The OP does not specify how long the data needs to last.
The Rosetta Project is supposed to be readable until about 10,000 years from now.

If our global civilization collapses in 2050 (and I wonder how that would happen, as do you all), how long would it take to reintegrate enough of a culture to decode something written? Would we preserve any written material? Would we revert to a totally verbal culture? Would we rediscover the ‘magic’ of written words soon if only because through our story-tellers, our descendants were told that the days of old held great wonders that were recorded on paper/stone/unobtainium?

What language would you use? Honestly, the material that the data is encoded with makes no difference if you have no touchstone, no connection to the words that you have been taught to use. Generations come and go, verbal languages change. What was written may be totally indecipherable in a mere few centuries.

But, I digress, obviously. The OP asked what we could use to make this monolith-o-knowledge. Remarkably, it appears that a nickel alloy works well, and is used by the Rosetta Project. If such an artifact were encased in a silicon dioxide sphere and then scattered to various places on the planet, that might well work. Make them a meter or so in diameter. Inscribe on the exterior some pictographs that indicated the interior had secrets from the ancients.

But then, again we come to the problem of written language. Pictographs. Hrrrrr.
I probably should stop thinking about this now.
Thanks for reading.

You recall wrong. Lots of rocks are harder than laterite, which is more of an oxide-clay soil horizon than a rock (and laterite is a mix of oxide minerals, what you have there is the formula for magnetite, specifically).
Laterite was used at Angor because it is, in fact, easy to cut into blocks.

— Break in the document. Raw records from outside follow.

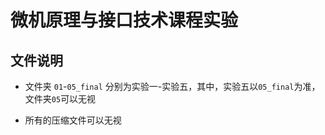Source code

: # 微机原理与接口技术课程实验

## 文件说明
- 文件夹 `01`-`05_final` 分别为实验一-实验五，其中，实验五以`05_final`为准，文件夹`05`可以无视
  
- 所有的压缩文件可以无视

If I were going to use a rock rather than an engineered material, I’d go with either diorite (see: Hammurabi, Code of) or orthoquartzite (metamorphosed sandstone composed practically entirely of quartz).

True, but that data is based upon random creation of fossils. What I am suggesting is that we take what we know about fossil creation and purposely and consistently apply the conditions to a large number of skulls. Fossil records of dinosaurs go back 240 million years, all other man made artifacts pale in comparison. If that fossil pictured had marking all over it we would be going ape shit trying to figure it out.

Also it would be best to use petroglyphs to communicate to the beings of the future; even though we may not be able to read these yet there are people working on it. Perhaps someday we will come across that first beer formula.

The problem with bronze is that people would figure out pretty quickly that you could melt down the useless tablets to make swords and armor suchlike. Bronze is to easy to destroy. You need something that is durable, yet useless except as a solid block.

So slabs of granite might be repurposed as building materials, but if they’re scavenging the slabs for building materials they aren’t likely to deliberately chip off the writing. Instead they’re more likely to mortar the slabs in place whole, and thus preserve them.

So maybe what we really want is to create millions and millions of largish granite or other durable stone blocks inscribed on all sides with useful information. Each brick itself won’t contain a whole library, the brick would just be a single page, but we’d create lots of them. Some bricks are language primers, maybe we could make these a special color.

We leave the bricks lying around in piles at likely future building sites, each pile with maybe a dozen or a hundred copies of each “page”. Future generations of people come across the bricks, look at the funny squiggles, then shrug and build houses out of them. Years later priests and gentlemen of leisure get interested in the funny designs that the peasants have on their bricks, and try to figure them out.

And the bricks have been preserved because they are useful exactly as they are, and don’t need to be transformed to make them useful. We don’t rely on single large monoliths that can be buried or lost, we rely on massive redundancy and ubiquity. And we don’t worry so much about the blocks being lost, because they are constantly being scavenged and reused, and even if lots of bricks get ruined or broken we still have plenty of backup.